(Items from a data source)
-=-=-
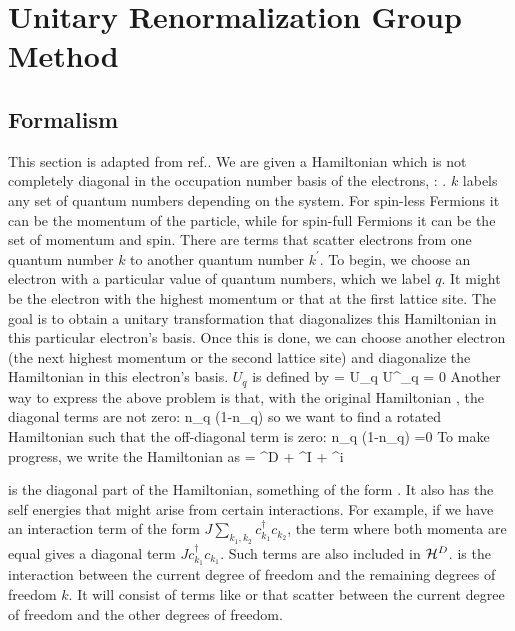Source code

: \documentclass[14pt]{extarticle}
\numberwithin{equation}{section}
\begin{document}
\section{Unitary Renormalization Group Method}\label{section2}
\subsection{Formalism}\label{urgform}
This section is adapted from ref.\cite{holography1}.
We are given a Hamiltonian \il{\ham} which is not completely diagonal in the occupation number basis of the electrons, : . \(k\) labels any set of quantum numbers depending on the system. For spin-less Fermions it can be the momentum of the particle, while for spin-full Fermions it can be the set of momentum and spin. There are terms that scatter electrons from one quantum number \(k\) to another quantum number \(k^\prime\).
\pb To begin, we choose an electron with a particular value of quantum numbers, which we label \(q\). It might be the electron with the highest momentum or that at the first lattice site. The goal is to obtain a unitary transformation  that diagonalizes this Hamiltonian in this particular electron's basis. Once this is done, we can choose another electron (the next highest momentum or the second lattice site) and diagonalize the Hamiltonian in this electron's basis.
\pb \(U_q\) is defined by
\beq
\tilde \ham = U_q \ham U^\dagger_q   = 0
\eeq
Another way to express the above problem is that, with the original Hamiltonian \il{\ham}, the diagonal terms are not zero:
\beq
n_q \ham(1-n_q) 
\eeq
so we want to find a rotated Hamiltonian  such that the off-diagonal term is zero:
\beq[solve]
n_q \tilde \ham(1-n_q) =0
\eeq
To make progress, we write the Hamiltonian \il{\ham} as
\beq[ham]
\ham = \ham^D + \ham^I + \ham^i 
\eeq
\begin{minipage}{310pt}
	 is the diagonal part of the Hamiltonian, something of the form .
It also has the self energies that might arise from certain interactions.
For example, if we have an interaction term of the form \(J \sum_{k_1,k_2}c^\dagger_{k_1}c_{k_2}\), the term where both momenta are equal gives a diagonal term \(J c^\dagger_{k_1}c_{k_1}\).
Such terms are also included in \(\mathcal{H}^D\).
\pb {} is the interaction between the current degree of freedom  and the remaining degrees of freedom \(k\).
It will consist of terms like  or  that scatter between the current degree of freedom and the other degrees of freedom.
\end{minipage}
\end{document}
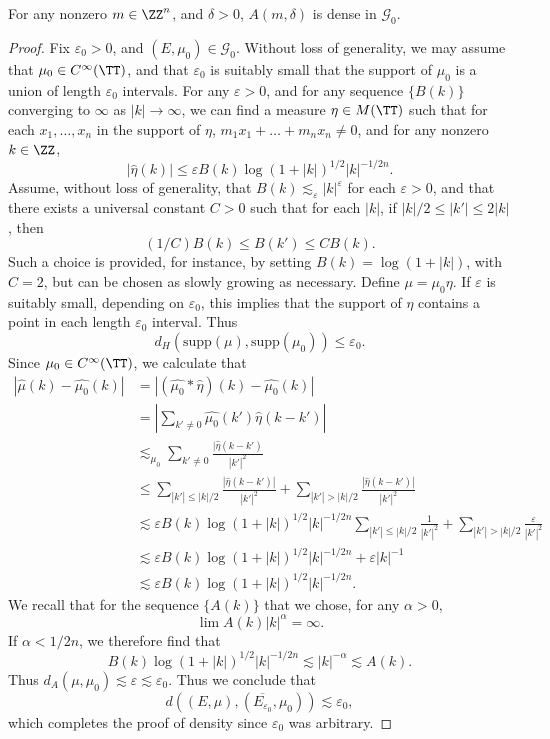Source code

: \begin{lemma}
	For any nonzero $m \in \ZZ^n$, and $\delta > 0$, $A(m,\delta)$ is dense in $\mathcal{G}_0$.
\end{lemma}
\begin{proof}
	Fix $\varepsilon_0 > 0$, and $(E,\mu_0) \in \mathcal{G}_0$. Without loss of generality, we may assume that $\mu_0 \in C^\infty(\TT)$, and that $\varepsilon_0$ is suitably small that the support of $\mu_0$ is a union of length $\varepsilon_0$ intervals. For any $\varepsilon > 0$, and for any sequence $\{ B(k) \}$ converging to $\infty$ as $|k| \to \infty$, we can find a measure $\eta \in M(\TT)$ such that for each $x_1, \dots, x_n$ in the support of $\eta$, $m_1 x_1 + \dots + m_n x_n \neq 0$, and for any nonzero $k \in \ZZ$,
	\[ |\widehat{\eta}(k)| \leq \varepsilon B(k) \log(1 + |k|)^{1/2} |k|^{-1/2n}. \]
	Assume, without loss of generality, that $B(k) \lesssim_\varepsilon |k|^\varepsilon$ for each $\varepsilon > 0$, and that there exists a universal constant $C > 0$ such that for each $|k|$, if $|k|/2 \leq |k'| \leq 2 |k|$, then
	\[ (1/C) B(k) \leq B(k') \leq C B(k). \]
	Such a choice is provided, for instance, by setting $B(k) = \log(1 + |k|)$, with $C = 2$, but can be chosen as slowly growing as necessary. Define $\mu = \mu_0 \eta$. If $\varepsilon$ is suitably small, depending on $\varepsilon_0$, this implies that the support of $\eta$ contains a point in each length $\varepsilon_0$ interval. Thus
	\[ d_H(\text{supp}(\mu), \text{supp}(\mu_0)) \leq \varepsilon_0. \]
	Since $\mu_0 \in C^\infty(\TT)$, we calculate that
	\begin{align*}
		|\widehat{\mu}(k) - \widehat{\mu_0}(k)| &= \left| (\widehat{\mu_0} * \widehat{\eta})(k) - \widehat{\mu_0}(k) \right|\\
		&= \left| \sum_{k' \neq 0} \widehat{\mu_0}(k') \widehat{\eta}(k-k') \right|\\
		&\lesssim_{\mu_0} \sum_{k' \neq 0} \frac{|\widehat{\eta}(k-k')}{|k'|^2}\\
		&\leq \sum_{|k'| \leq |k|/2} \frac{|\widehat{\eta}(k-k')|}{|k'|^2} + \sum_{|k'| > |k|/2} \frac{|\widehat{\eta}(k-k')|}{|k'|^2}\\
		&\lesssim \varepsilon B(k) \log(1 + |k|)^{1/2} |k|^{-1/2n} \sum_{|k'| \leq |k|/2} \frac{1}{|k'|^2} + \sum_{|k'| > |k|/2} \frac{\varepsilon}{|k'|^2}\\
		&\lesssim \varepsilon B(k) \log(1 + |k|)^{1/2} |k|^{-1/2n} + \varepsilon |k|^{-1}\\
		&\lesssim \varepsilon B(k) \log(1 + |k|)^{1/2} |k|^{-1/2n}.
	\end{align*}
	We recall that for the sequence $\{ A(k) \}$ that we chose, for any $\alpha > 0$,
	\[ \lim A(k) |k|^\alpha = \infty. \]
	If $\alpha < 1/2n$, we therefore find that
	\[ B(k) \log(1 + |k|)^{1/2} |k|^{-1/2n} \lesssim |k|^{-\alpha} \lesssim A(k). \]
	Thus $d_A(\mu, \mu_0) \lesssim \varepsilon \lesssim \varepsilon_0$. Thus we conclude that
	\[ d((E,\mu),(\overline{E_{\varepsilon_0}},\mu_0)) \lesssim \varepsilon_0, \]
	which completes the proof of density since $\varepsilon_0$ was arbitrary.
\end{proof}

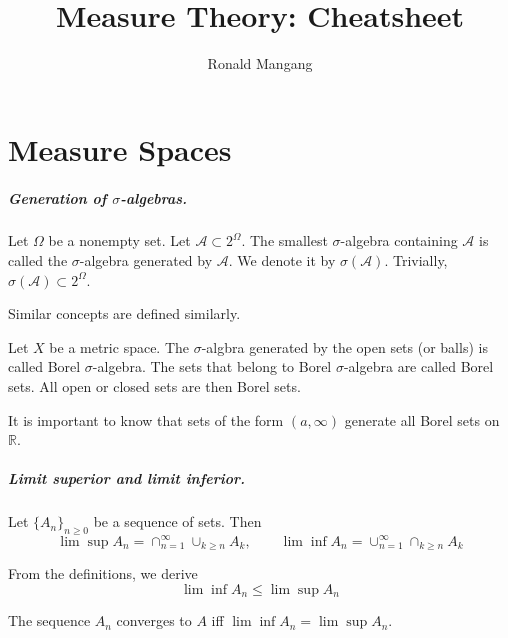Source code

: \documentclass[12pt,english,oneside]{scrbook}
\numberwithin{equation}{chapter}
\theoremstyle{definition}
\theoremstyle{plain}
\begin{document}
\title{Measure Theory: Cheatsheet}
\author{Ronald Mangang}

\maketitle
\tableofcontents

\thispagestyle{empty}
\newpage
{}


\chapter{Measure Spaces}

\paragraph{Generation of $\sigma$-algebras.}

Let $\Omega$ be a nonempty set. Let $\mathcal{A}\subset 2^\Omega$. The smallest $\sigma$-algebra containing $\mathcal{A}$ is called the $\sigma$-algebra generated by $\mathcal{A}$. We denote it by $\sigma(\mathcal{A})$. Trivially, $\sigma(\mathcal{A})\subset 2^\Omega$.

Similar concepts are defined similarly.

Let $X$ be a metric space. The $\sigma$-algbra generated by the open sets (or balls) is called Borel $\sigma$-algebra. The sets that belong to Borel $\sigma$-algebra are called Borel sets. All open or closed sets are then Borel sets.

It is important to know that sets of the form $(a,\infty)$ generate all Borel sets on $\mathbb{R}$.

\paragraph{Limit superior and limit inferior.}

Let $\{A_n\}_{n\geq 0}$ be a sequence of sets. Then
\begin{equation}
  \lim \sup A_n = \cap_{n=1}^\infty \cup_{k\geq n} A_k, \hspace{2em}
  \lim \inf A_n = \cup_{n=1}^\infty \cap_{k\geq n} A_k
\end{equation}

From the definitions, we derive
\begin{equation}
  \lim \inf A_n \leq \lim \sup A_n
\end{equation}

The sequence ${A_n}$ converges to $A$ iff $\lim \inf A_n = \lim \sup A_n$.
\end{document}
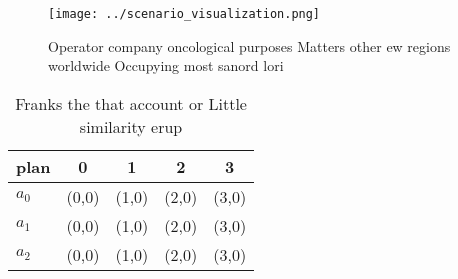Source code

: \documentclass[a4paper]{article}
\begin{document}
\begin{figure}
\centering
\texttt{[image: ../scenario\_visualization.png]}
\caption{Operator company oncological purposes Matters other ew regions worldwide Occupying most sanord lori
}
\end{figure}
 
\begin{table}
\begin{adjustbox}{width=0.6\columnwidth}
\begin{tabular}{|l|l|l|l|l|}
\hline
\textbf{plan} & \multicolumn{1}{c|}{\textbf{0}} & \multicolumn{1}{c|}{\textbf{1}} & \multicolumn{1}{c|}{\textbf{2}} & \multicolumn{1}{c|}{\textbf{3}} \\ \hline
\textbf{$a_0$}  & (0,0) & (1,0) & (2,0) & (3,0) \\ \hline
\textbf{$a_1$}  & (0,0) & (1,0) & (2,0) & (3,0) \\ \hline
\textbf{$a_2$}  & (0,0) & (1,0) & (2,0) & (3,0) \\ \hline
\end{tabular}
\end{adjustbox}
\caption{Franks the that account or Little similarity erup
}
\end{table}
\end{document}
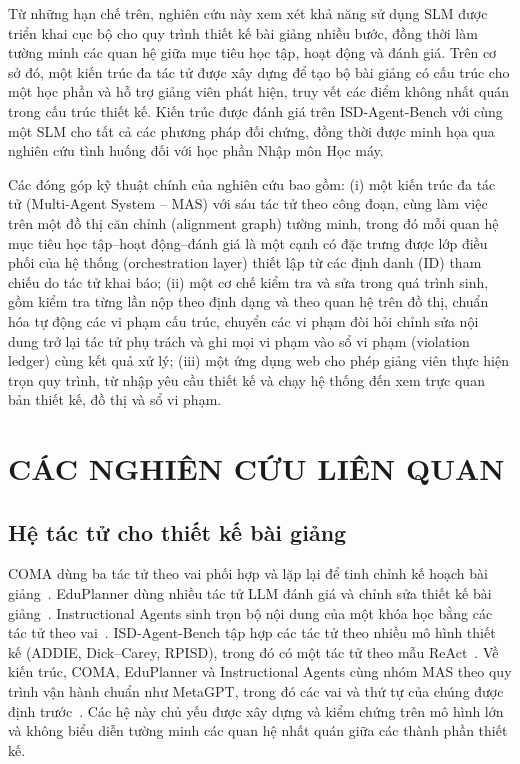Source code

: \documentclass[conference,a4paper]{IEEEtran}
\begin{document}
Từ những hạn chế trên, nghiên cứu này xem xét khả năng sử dụng SLM được triển khai cục bộ cho quy
trình thiết kế bài giảng nhiều bước, đồng thời làm tường minh các quan hệ giữa mục tiêu học tập,
hoạt động và đánh giá. Trên cơ sở đó, một kiến trúc đa tác tử được xây dựng để tạo bộ bài giảng có cấu trúc cho
một học phần và hỗ trợ giảng viên phát hiện, truy vết các điểm không nhất quán trong cấu trúc thiết kế. Kiến trúc được đánh giá trên ISD-Agent-Bench với cùng một SLM cho
tất cả các phương pháp đối chứng, đồng thời được minh họa qua nghiên cứu tình huống đối với học phần
Nhập môn Học máy.

Các đóng góp kỹ thuật chính của nghiên cứu bao gồm: (i) một kiến trúc đa tác tử (Multi-Agent System --
MAS) với sáu tác tử theo công đoạn, cùng làm việc trên một đồ thị căn chỉnh (alignment graph) tường
minh, trong đó mỗi quan hệ mục tiêu học tập--hoạt động--đánh giá là một cạnh có đặc trưng được lớp điều phối của hệ thống
(orchestration layer) thiết lập từ các định danh (ID) tham chiếu do tác tử khai báo; (ii) một cơ chế kiểm tra và
sửa trong quá trình sinh, gồm kiểm tra từng lần nộp theo định dạng và theo quan hệ trên đồ thị, chuẩn
hóa tự động các vi phạm cấu trúc, chuyển các vi phạm đòi hỏi chỉnh sửa nội dung trở lại tác tử phụ trách và ghi mọi vi
phạm vào sổ vi phạm (violation ledger) cùng kết quả xử lý; (iii) một ứng dụng web cho phép giảng viên thực hiện trọn quy trình, từ nhập
yêu cầu thiết kế và chạy hệ thống đến xem trực quan bản thiết kế, đồ thị và sổ vi phạm.

\section{CÁC NGHIÊN CỨU LIÊN QUAN}
\label{sec:related}

\subsection{Hệ tác tử cho thiết kế bài giảng}
COMA dùng ba tác tử theo vai phối hợp và lặp lại để tinh chỉnh kế hoạch bài giảng~\cite{zeng2026coma}.
EduPlanner dùng nhiều tác tử LLM đánh giá và chỉnh sửa thiết kế bài giảng~\cite{zhang2025eduplanner}.
Instructional Agents sinh trọn bộ nội dung của một khóa học bằng các tác tử theo
vai~\cite{yao2025instructionalagents}. ISD-Agent-Bench tập hợp các tác tử theo nhiều mô hình
thiết kế (ADDIE, Dick--Carey, RPISD), trong đó có một tác tử theo mẫu ReAct~\cite{isdagentbench,yao2023react}. Về kiến trúc, COMA,
EduPlanner và Instructional Agents cùng nhóm MAS theo quy trình vận hành chuẩn như MetaGPT, trong đó các vai và thứ tự của
chúng được định trước~\cite{hong2024metagpt,guo2024mas}. Các hệ này chủ yếu được xây dựng và kiểm chứng
trên mô hình lớn và không biểu diễn tường minh các quan hệ nhất quán giữa các thành phần thiết kế.
\end{document}
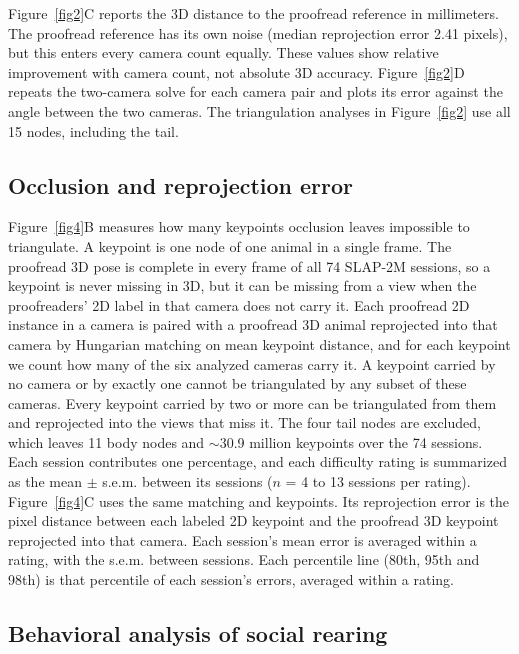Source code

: \documentclass[pdflatex, sn-nature]{sn-jnl}
\theoremstyle{thmstyleone}%
\theoremstyle{thmstyletwo}%
\theoremstyle{thmstylethree}%
\begin{document}
Figure~\ref{fig2}C reports the 3D distance to the proofread reference in millimeters. The proofread reference has its own noise (median reprojection error 2.41 pixels), but this enters every camera count equally. These values show relative improvement with camera count, not absolute 3D accuracy. Figure~\ref{fig2}D repeats the two-camera solve for each camera pair and plots its error against the angle between the two cameras. The triangulation analyses in Figure~\ref{fig2} use all 15 nodes, including the tail.

\subsection{Occlusion and reprojection error}\label{methods-recovery}

Figure~\ref{fig4}B measures how many keypoints occlusion leaves impossible to triangulate. A keypoint is one node of one animal in a single frame. The proofread 3D pose is complete in every frame of all 74 SLAP-2M sessions, so a keypoint is never missing in 3D, but it can be missing from a view when the proofreaders' 2D label in that camera does not carry it. Each proofread 2D instance in a camera is paired with a proofread 3D animal reprojected into that camera by Hungarian matching on mean keypoint distance, and for each keypoint we count how many of the six analyzed cameras carry it. A keypoint carried by no camera or by exactly one cannot be triangulated by any subset of these cameras. Every keypoint carried by two or more can be triangulated from them and reprojected into the views that miss it. The four tail nodes are excluded, which leaves 11 body nodes and $\sim$30.9 million keypoints over the 74 sessions. Each session contributes one percentage, and each difficulty rating is summarized as the mean $\pm$ s.e.m. between its sessions ($n$ = 4 to 13 sessions per rating). Figure~\ref{fig4}C uses the same matching and keypoints. Its reprojection error is the pixel distance between each labeled 2D keypoint and the proofread 3D keypoint reprojected into that camera. Each session's mean error is averaged within a rating, with the s.e.m. between sessions. Each percentile line (80th, 95th and 98th) is that percentile of each session's errors, averaged within a rating.

\subsection{Behavioral analysis of social rearing}\label{methods-behavior}
\end{document}
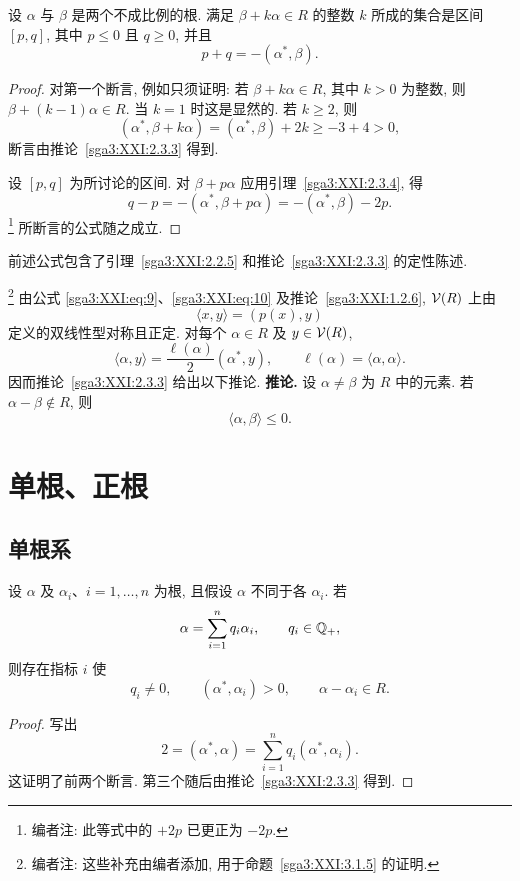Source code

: \begin{proposition}\label{sga3:XXI:2.3.5}
设 \(\alpha\) 与 \(\beta\) 是两个不成比例的根. 满足 \(\beta+k\alpha\in R\) 的整数 \(k\) 所成的集合是区间 \([p,q]\), 其中 \(p\leq0\) 且 \(q\geq0\), 并且
\[
 p+q=-(\alpha^\ast,\beta).
\]
\end{proposition}
\begin{proof}
对第一个断言, 例如只须证明: 若 \(\beta+k\alpha\in R\), 其中 \(k>0\) 为整数, 则 \(\beta+(k-1)\alpha\in R\). 当 \(k=1\) 时这是显然的. 若 \(k\geq2\), 则
\[
 (\alpha^\ast,\beta+k\alpha)
 =(\alpha^\ast,\beta)+2k\geq-3+4>0,
\]
断言由推论~\ref{sga3:XXI:2.3.3} 得到.

设 \([p,q]\) 为所讨论的区间. 对 \(\beta+p\alpha\) 应用引理~\ref{sga3:XXI:2.3.4}, 得
\[
 q-p
 =-(\alpha^\ast,\beta+p\alpha)
 =-(\alpha^\ast,\beta)-2p.
\]
\footnote{编者注: 此等式中的 \(+2p\) 已更正为 \(-2p\).}
所断言的公式随之成立.
\end{proof}

\begin{remark}\label{sga3:XXI:2.3.6}
前述公式包含了引理~\ref{sga3:XXI:2.2.5} 和推论~\ref{sga3:XXI:2.3.3} 的定性陈述.
\end{remark}

\begin{complements}\label{sga3:XXI:2.3.7}
\footnote{编者注: 这些补充由编者添加, 用于命题~\ref{sga3:XXI:3.1.5} 的证明.}
由公式 \eqref{sga3:XXI:eq:9}、\eqref{sga3:XXI:eq:10} 及推论~\ref{sga3:XXI:1.2.6}, \(\VR(R)\) 上由
\[
 \langle x,y\rangle=(p(x),y)
\]
定义的双线性型对称且正定. 对每个 \(\alpha\in R\) 及 \(y\in\VR(R)\),
\[
 \langle\alpha,y\rangle
 =\frac{\ell(\alpha)}2(\alpha^\ast,y),
 \qquad
 \ell(\alpha)=\langle\alpha,\alpha\rangle.
\]
因而推论~\ref{sga3:XXI:2.3.3} 给出以下推论.
\medskip
\noindent\textbf{推论.}\quad
{}
设 \(\alpha\neq\beta\) 为 \(R\) 中的元素. 若 \(\alpha-\beta\notin R\), 则
\[
 \langle\alpha,\beta\rangle\leq0.
\]
\end{complements}

\section{单根、正根}
\subsection{单根系}
\begin{lemma}\label{sga3:XXI:3.1.1}
设 \(\alpha\) 及 \(\alpha_i\)、\(i=1,\ldots,n\) 为根, 且假设 \(\alpha\) 不同于各 \(\alpha_i\). 若
\[
 \alpha=\sum_{i=1}^n q_i\alpha_i,
 \qquad q_i\in\Qp,
\]
则存在指标 \(i\) 使
\[
 q_i\neq0,\qquad(\alpha^\ast,\alpha_i)>0,\qquad
 \alpha-\alpha_i\in R.
\]
\end{lemma}
\begin{proof}
写出
\[
 2=(\alpha^\ast,\alpha)
   =\sum_{i=1}^n q_i(\alpha^\ast,\alpha_i).
\]
这证明了前两个断言. 第三个随后由推论~\ref{sga3:XXI:2.3.3} 得到.
\end{proof}

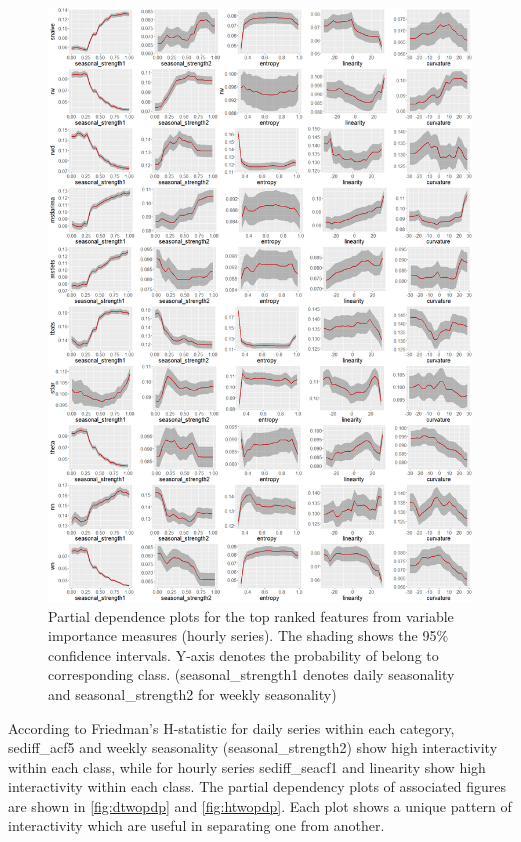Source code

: \documentclass[11pt,a4paper,]{article}
\begin{document}
\begin{figure}
\centering
\includegraphics{figures/hourlypdp-1.png}
\caption{\label{fig:hourlypdp}Partial dependence plots for the top ranked
features from variable importance measures (hourly series). The shading
shows the 95\% confidence intervals. Y-axis denotes the probability of
belong to corresponding class. (seasonal\_strength1 denotes daily
seasonality and seasonal\_strength2 for weekly seasonality)}
\end{figure}

According to Friedman's H-statistic for daily series within each
category, sediff\_acf5 and weekly seasonality (seasonal\_strength2) show
high interactivity within each class, while for hourly series
sediff\_seacf1 and linearity show high interactivity within each class.
The partial dependency plots of associated figures are shown in
\autoref{fig:dtwopdp} and \autoref{fig:htwopdp}. Each plot shows a
unique pattern of interactivity which are useful in separating one from
another.
\end{document}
-=-=-
### [WORK ORDER]
Pick from the records each line that contains the word "scatter" and show it.

### [SOLUTION]
We are given a Hamiltonian \il{\ham} which is not completely diagonal in the occupation number basis of the electrons, : . \(k\) labels any set of quantum numbers depending on the system. For spin-less Fermions it can be the momentum of the particle, while for spin-full Fermions it can be the set of momentum and spin. There are terms that scatter electrons from one quantum number \(k\) to another quantum number \(k^\prime\).
It will consist of terms like  or  that scatter between the current degree of freedom and the other degrees of freedom.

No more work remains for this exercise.